**Problem:** Give back every record exactly, with its pictures left out.

**Available data:**

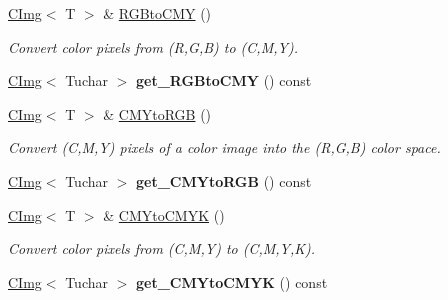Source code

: \begin{DoxyCompactItemize}
\item 
\hypertarget{structcimg__library_1_1CImg_a2a5e7725a4aafab45bfecc7c31987aca}{
\hyperlink{structcimg__library_1_1CImg}{CImg}$<$ T $>$ \& \hyperlink{structcimg__library_1_1CImg_a2a5e7725a4aafab45bfecc7c31987aca}{RGBtoCMY} ()}
\label{structcimg__library_1_1CImg_a2a5e7725a4aafab45bfecc7c31987aca}

\begin{DoxyCompactList}\small\item\em Convert color pixels from (R,G,B) to (C,M,Y). \item\end{DoxyCompactList}\item 
\hypertarget{structcimg__library_1_1CImg_acd42723e61532e2c05e7de72841461b4}{
\hyperlink{structcimg__library_1_1CImg}{CImg}$<$ Tuchar $>$ {\bfseries get\_\-RGBtoCMY} () const }
\label{structcimg__library_1_1CImg_acd42723e61532e2c05e7de72841461b4}

\item 
\hypertarget{structcimg__library_1_1CImg_af44e7452ef72387ee411a48e8fd8f2c6}{
\hyperlink{structcimg__library_1_1CImg}{CImg}$<$ T $>$ \& \hyperlink{structcimg__library_1_1CImg_af44e7452ef72387ee411a48e8fd8f2c6}{CMYtoRGB} ()}
\label{structcimg__library_1_1CImg_af44e7452ef72387ee411a48e8fd8f2c6}

\begin{DoxyCompactList}\small\item\em Convert (C,M,Y) pixels of a color image into the (R,G,B) color space. \item\end{DoxyCompactList}\item 
\hypertarget{structcimg__library_1_1CImg_aad54233cf16a565436463a601c8b9bfb}{
\hyperlink{structcimg__library_1_1CImg}{CImg}$<$ Tuchar $>$ {\bfseries get\_\-CMYtoRGB} () const }
\label{structcimg__library_1_1CImg_aad54233cf16a565436463a601c8b9bfb}

\item 
\hypertarget{structcimg__library_1_1CImg_a86448a9b36330cd1cdca41310714c82c}{
\hyperlink{structcimg__library_1_1CImg}{CImg}$<$ T $>$ \& \hyperlink{structcimg__library_1_1CImg_a86448a9b36330cd1cdca41310714c82c}{CMYtoCMYK} ()}
\label{structcimg__library_1_1CImg_a86448a9b36330cd1cdca41310714c82c}

\begin{DoxyCompactList}\small\item\em Convert color pixels from (C,M,Y) to (C,M,Y,K). \item\end{DoxyCompactList}\item 
\hypertarget{structcimg__library_1_1CImg_a79739beb080a26a96436c79671030685}{
\hyperlink{structcimg__library_1_1CImg}{CImg}$<$ Tuchar $>$ {\bfseries get\_\-CMYtoCMYK} () const }
\label{structcimg__library_1_1CImg_a79739beb080a26a96436c79671030685}


\end{DoxyCompactItemize}
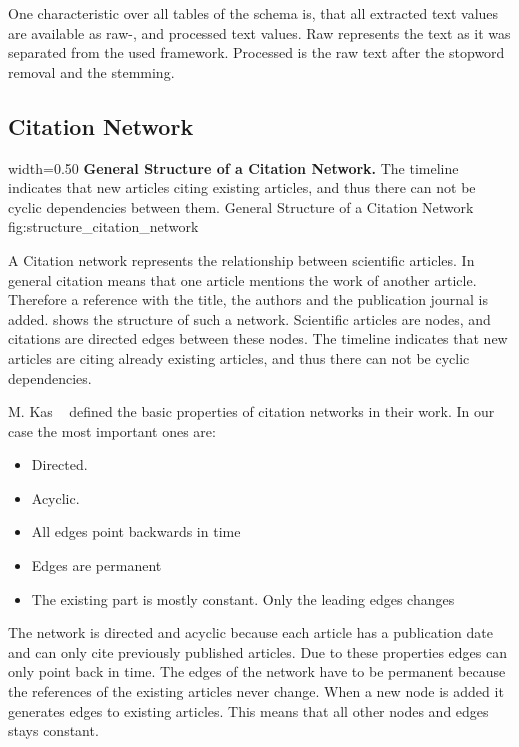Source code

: One characteristic over all tables of the schema is, that all extracted text values are available as raw-, and processed text values. Raw represents the text as it was separated from the used framework. Processed is the raw text after the stopword removal and the stemming.

\subsection{Citation Network}
\label{sec:citation_network}

      {width=0.50\textwidth}
      {\textbf{General Structure of a Citation Network.} The timeline indicates that new articles citing existing articles, and thus there can not be cyclic dependencies between them.}
      {General Structure of a Citation Network}
      {fig:structure_citation_network}

A Citation network represents the relationship between scientific articles. In general citation means that one article mentions the work of another article. Therefore a
reference with the title, the authors and the publication journal is added.  shows the structure of such a network. Scientific articles are nodes, and citations are directed edges between these nodes. The timeline indicates that new articles are citing already existing articles, and thus there can not be cyclic dependencies.

M. Kas ~\cite{kas2011} defined the basic properties of citation networks in their work. In our case the most important ones are:

\begin{itemize}
  \item Directed.
  \item Acyclic.
  \item All edges point backwards in time
  \item Edges are permanent
  \item The existing part is mostly constant. Only the leading edges changes
\end{itemize}

The network is directed and acyclic because each article has a publication date and can only cite previously published articles. Due to these properties edges can only point back in time. The edges of the network have to be permanent because the references of the existing articles never change. When a new node is added it generates edges to existing articles. This means that all other nodes and edges stays constant.

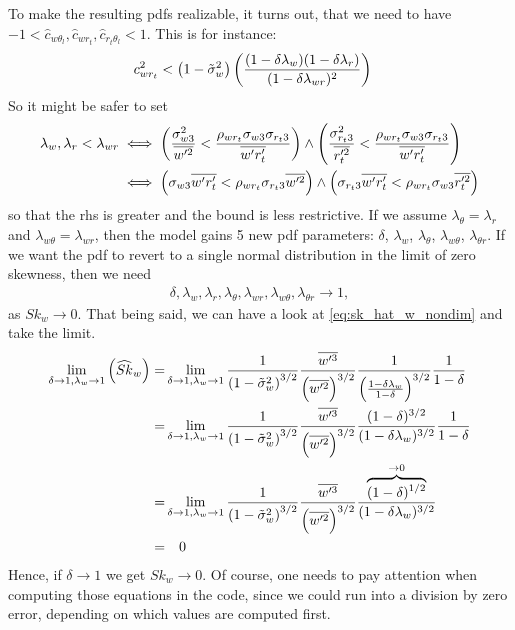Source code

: To make the resulting \glspl{pdf} realizable, it turns out\autocite{larson2022clubbsilhs}, that we need to have
$-1 < \widehat{c}_{w \theta_l}, \widehat{c}_{w r_t}, \widehat{c}_{r_t \theta_l} < 1$.
This is for instance:
\begin{align}
    c_{w r_t}^2 &< \left( 1 - \tilde{\sigma}_w^2 \right) \left(
    \frac{(1-\delta \lambda_w)(1-\delta \lambda_r)}{(1-\delta \lambda_{w r})^2}
    \right)
\end{align}
So it might be safer to set
\begin{align}
    \label{eq:lambda_corr_ineq}
    \lambda_w , \lambda_r < \lambda_{w r}
    &\iff
    \left(\frac{\sigma_{w 3}^2}{\overline{w'^2}} < \frac{\rho_{w r_t} \sigma_{w 3} \sigma_{r_t 3}}{\overline{w' r_t'}}\right)
    \land
    \left(\frac{\sigma_{r_t 3}^2}{\overline{r_t'^2}} < \frac{\rho_{w r_t} \sigma_{w 3} \sigma_{r_t 3}}{\overline{w' r_t'}}\right) \nonumber\\
    &\iff
    \left(\sigma_{w 3} \overline{w' r_t'} < \rho_{w r_t} \sigma_{r_t 3} \overline{w'^2}\right)
    \land
    \left(\sigma_{r_t 3} \overline{w' r_t'} < \rho_{w r_t} \sigma_{w 3} \overline{r_t'^2}\right) \nonumber\\
\end{align}
so that the \gls{rhs} is greater and the bound is less restrictive.
If we assume $\lambda_\theta = \lambda_r$ and $\lambda_{w\theta} = \lambda_{wr}$,
then the model gains 5 new \gls{pdf} parameters:
$\delta$, $\lambda_w$, $\lambda_\theta$, $\lambda_{w \theta}$, $\lambda_{\theta r}$.
If we want the \gls{pdf} to revert to a single normal distribution in the limit of zero skewness,
then we need
\begin{align}
    \delta, \lambda_w, \lambda_r, \lambda_\theta,
    \lambda_{w r}, \lambda_{w \theta}, \lambda_{\theta r}
    \to 1,
\end{align}
as $Sk_w \to 0$.
That being said, we can have a look at \cref{eq:sk_hat_w_nondim} and take the limit.
\begin{align}
    \lim_{\delta \to 1, \lambda_w \to 1}\left(\widehat{Sk}_w\right)
    =&\lim_{\delta \to 1, \lambda_w \to 1}
    \frac{1}{\left( 1 - \tilde{\sigma}_w^2 \right)^{3/2}}
    \frac{\overline{w'^3}}{\left(\overline{w'^2} \right)^{3/2}}
    \frac{1}{\left(\frac{1-\delta \lambda_w}{1-\delta}\right)^{3/2}}
    \frac{1}{1-\delta} \nonumber \\
    =&\lim_{\delta \to 1, \lambda_w \to 1}
    \frac{1}{\left( 1 - \tilde{\sigma}_w^2 \right)^{3/2}}
    \frac{\overline{w'^3}}{\left(\overline{w'^2} \right)^{3/2}}
    \frac{(1-\delta)^{3/2}}{(1-\delta \lambda_w)^{3/2}}
    \frac{1}{1-\delta} \nonumber \\
    =&\lim_{\delta \to 1, \lambda_w \to 1}
    \frac{1}{\left( 1 - \tilde{\sigma}_w^2 \right)^{3/2}}
    \frac{\overline{w'^3}}{\left(\overline{w'^2} \right)^{3/2}}
    \frac{\overbrace{(1-\delta)^{1/2}}^{\to 0}}{(1-\delta \lambda_w)^{3/2}}
    \nonumber \\
    =& \quad 0
\end{align}
Hence, if $\delta \to 1$ we get $Sk_w \to 0$.
Of course, one needs to pay attention when computing those equations in the code,
since we could run into a division by zero error,
depending on which values are computed first.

**Answer section:**
Source code

: \begin{DoxyCompactItemize}
\item 
\hypertarget{structcimg__library_1_1CImg_a2a5e7725a4aafab45bfecc7c31987aca}{
\hyperlink{structcimg__library_1_1CImg}{CImg}$<$ T $>$ \& \hyperlink{structcimg__library_1_1CImg_a2a5e7725a4aafab45bfecc7c31987aca}{RGBtoCMY} ()}
\label{structcimg__library_1_1CImg_a2a5e7725a4aafab45bfecc7c31987aca}

\begin{DoxyCompactList}\small\item\em Convert color pixels from (R,G,B) to (C,M,Y). \item\end{DoxyCompactList}\item 
\hypertarget{structcimg__library_1_1CImg_acd42723e61532e2c05e7de72841461b4}{
\hyperlink{structcimg__library_1_1CImg}{CImg}$<$ Tuchar $>$ {\bfseries get\_\-RGBtoCMY} () const }
\label{structcimg__library_1_1CImg_acd42723e61532e2c05e7de72841461b4}

\item 
\hypertarget{structcimg__library_1_1CImg_af44e7452ef72387ee411a48e8fd8f2c6}{
\hyperlink{structcimg__library_1_1CImg}{CImg}$<$ T $>$ \& \hyperlink{structcimg__library_1_1CImg_af44e7452ef72387ee411a48e8fd8f2c6}{CMYtoRGB} ()}
\label{structcimg__library_1_1CImg_af44e7452ef72387ee411a48e8fd8f2c6}

\begin{DoxyCompactList}\small\item\em Convert (C,M,Y) pixels of a color image into the (R,G,B) color space. \item\end{DoxyCompactList}\item 
\hypertarget{structcimg__library_1_1CImg_aad54233cf16a565436463a601c8b9bfb}{
\hyperlink{structcimg__library_1_1CImg}{CImg}$<$ Tuchar $>$ {\bfseries get\_\-CMYtoRGB} () const }
\label{structcimg__library_1_1CImg_aad54233cf16a565436463a601c8b9bfb}

\item 
\hypertarget{structcimg__library_1_1CImg_a86448a9b36330cd1cdca41310714c82c}{
\hyperlink{structcimg__library_1_1CImg}{CImg}$<$ T $>$ \& \hyperlink{structcimg__library_1_1CImg_a86448a9b36330cd1cdca41310714c82c}{CMYtoCMYK} ()}
\label{structcimg__library_1_1CImg_a86448a9b36330cd1cdca41310714c82c}

\begin{DoxyCompactList}\small\item\em Convert color pixels from (C,M,Y) to (C,M,Y,K). \item\end{DoxyCompactList}\item 
\hypertarget{structcimg__library_1_1CImg_a79739beb080a26a96436c79671030685}{
\hyperlink{structcimg__library_1_1CImg}{CImg}$<$ Tuchar $>$ {\bfseries get\_\-CMYtoCMYK} () const }
\label{structcimg__library_1_1CImg_a79739beb080a26a96436c79671030685}


\end{DoxyCompactItemize}
Source code

: One characteristic over all tables of the schema is, that all extracted text values are available as raw-, and processed text values. Raw represents the text as it was separated from the used framework. Processed is the raw text after the stopword removal and the stemming.

\subsection{Citation Network}
\label{sec:citation_network}

      {width=0.50\textwidth}
      {\textbf{General Structure of a Citation Network.} The timeline indicates that new articles citing existing articles, and thus there can not be cyclic dependencies between them.}
      {General Structure of a Citation Network}
      {fig:structure_citation_network}

A Citation network represents the relationship between scientific articles. In general citation means that one article mentions the work of another article. Therefore a
reference with the title, the authors and the publication journal is added.  shows the structure of such a network. Scientific articles are nodes, and citations are directed edges between these nodes. The timeline indicates that new articles are citing already existing articles, and thus there can not be cyclic dependencies.

M. Kas ~\cite{kas2011} defined the basic properties of citation networks in their work. In our case the most important ones are:

\begin{itemize}
  \item Directed.
  \item Acyclic.
  \item All edges point backwards in time
  \item Edges are permanent
  \item The existing part is mostly constant. Only the leading edges changes
\end{itemize}

The network is directed and acyclic because each article has a publication date and can only cite previously published articles. Due to these properties edges can only point back in time. The edges of the network have to be permanent because the references of the existing articles never change. When a new node is added it generates edges to existing articles. This means that all other nodes and edges stays constant.

Source code

: To make the resulting \glspl{pdf} realizable, it turns out\autocite{larson2022clubbsilhs}, that we need to have
$-1 < \widehat{c}_{w \theta_l}, \widehat{c}_{w r_t}, \widehat{c}_{r_t \theta_l} < 1$.
This is for instance:
\begin{align}
    c_{w r_t}^2 &< \left( 1 - \tilde{\sigma}_w^2 \right) \left(
    \frac{(1-\delta \lambda_w)(1-\delta \lambda_r)}{(1-\delta \lambda_{w r})^2}
    \right)
\end{align}
So it might be safer to set
\begin{align}
    \label{eq:lambda_corr_ineq}
    \lambda_w , \lambda_r < \lambda_{w r}
    &\iff
    \left(\frac{\sigma_{w 3}^2}{\overline{w'^2}} < \frac{\rho_{w r_t} \sigma_{w 3} \sigma_{r_t 3}}{\overline{w' r_t'}}\right)
    \land
    \left(\frac{\sigma_{r_t 3}^2}{\overline{r_t'^2}} < \frac{\rho_{w r_t} \sigma_{w 3} \sigma_{r_t 3}}{\overline{w' r_t'}}\right) \nonumber\\
    &\iff
    \left(\sigma_{w 3} \overline{w' r_t'} < \rho_{w r_t} \sigma_{r_t 3} \overline{w'^2}\right)
    \land
    \left(\sigma_{r_t 3} \overline{w' r_t'} < \rho_{w r_t} \sigma_{w 3} \overline{r_t'^2}\right) \nonumber\\
\end{align}
so that the \gls{rhs} is greater and the bound is less restrictive.
If we assume $\lambda_\theta = \lambda_r$ and $\lambda_{w\theta} = \lambda_{wr}$,
then the model gains 5 new \gls{pdf} parameters:
$\delta$, $\lambda_w$, $\lambda_\theta$, $\lambda_{w \theta}$, $\lambda_{\theta r}$.
If we want the \gls{pdf} to revert to a single normal distribution in the limit of zero skewness,
then we need
\begin{align}
    \delta, \lambda_w, \lambda_r, \lambda_\theta,
    \lambda_{w r}, \lambda_{w \theta}, \lambda_{\theta r}
    \to 1,
\end{align}
as $Sk_w \to 0$.
That being said, we can have a look at \cref{eq:sk_hat_w_nondim} and take the limit.
\begin{align}
    \lim_{\delta \to 1, \lambda_w \to 1}\left(\widehat{Sk}_w\right)
    =&\lim_{\delta \to 1, \lambda_w \to 1}
    \frac{1}{\left( 1 - \tilde{\sigma}_w^2 \right)^{3/2}}
    \frac{\overline{w'^3}}{\left(\overline{w'^2} \right)^{3/2}}
    \frac{1}{\left(\frac{1-\delta \lambda_w}{1-\delta}\right)^{3/2}}
    \frac{1}{1-\delta} \nonumber \\
    =&\lim_{\delta \to 1, \lambda_w \to 1}
    \frac{1}{\left( 1 - \tilde{\sigma}_w^2 \right)^{3/2}}
    \frac{\overline{w'^3}}{\left(\overline{w'^2} \right)^{3/2}}
    \frac{(1-\delta)^{3/2}}{(1-\delta \lambda_w)^{3/2}}
    \frac{1}{1-\delta} \nonumber \\
    =&\lim_{\delta \to 1, \lambda_w \to 1}
    \frac{1}{\left( 1 - \tilde{\sigma}_w^2 \right)^{3/2}}
    \frac{\overline{w'^3}}{\left(\overline{w'^2} \right)^{3/2}}
    \frac{\overbrace{(1-\delta)^{1/2}}^{\to 0}}{(1-\delta \lambda_w)^{3/2}}
    \nonumber \\
    =& \quad 0
\end{align}
Hence, if $\delta \to 1$ we get $Sk_w \to 0$.
Of course, one needs to pay attention when computing those equations in the code,
since we could run into a division by zero error,
depending on which values are computed first.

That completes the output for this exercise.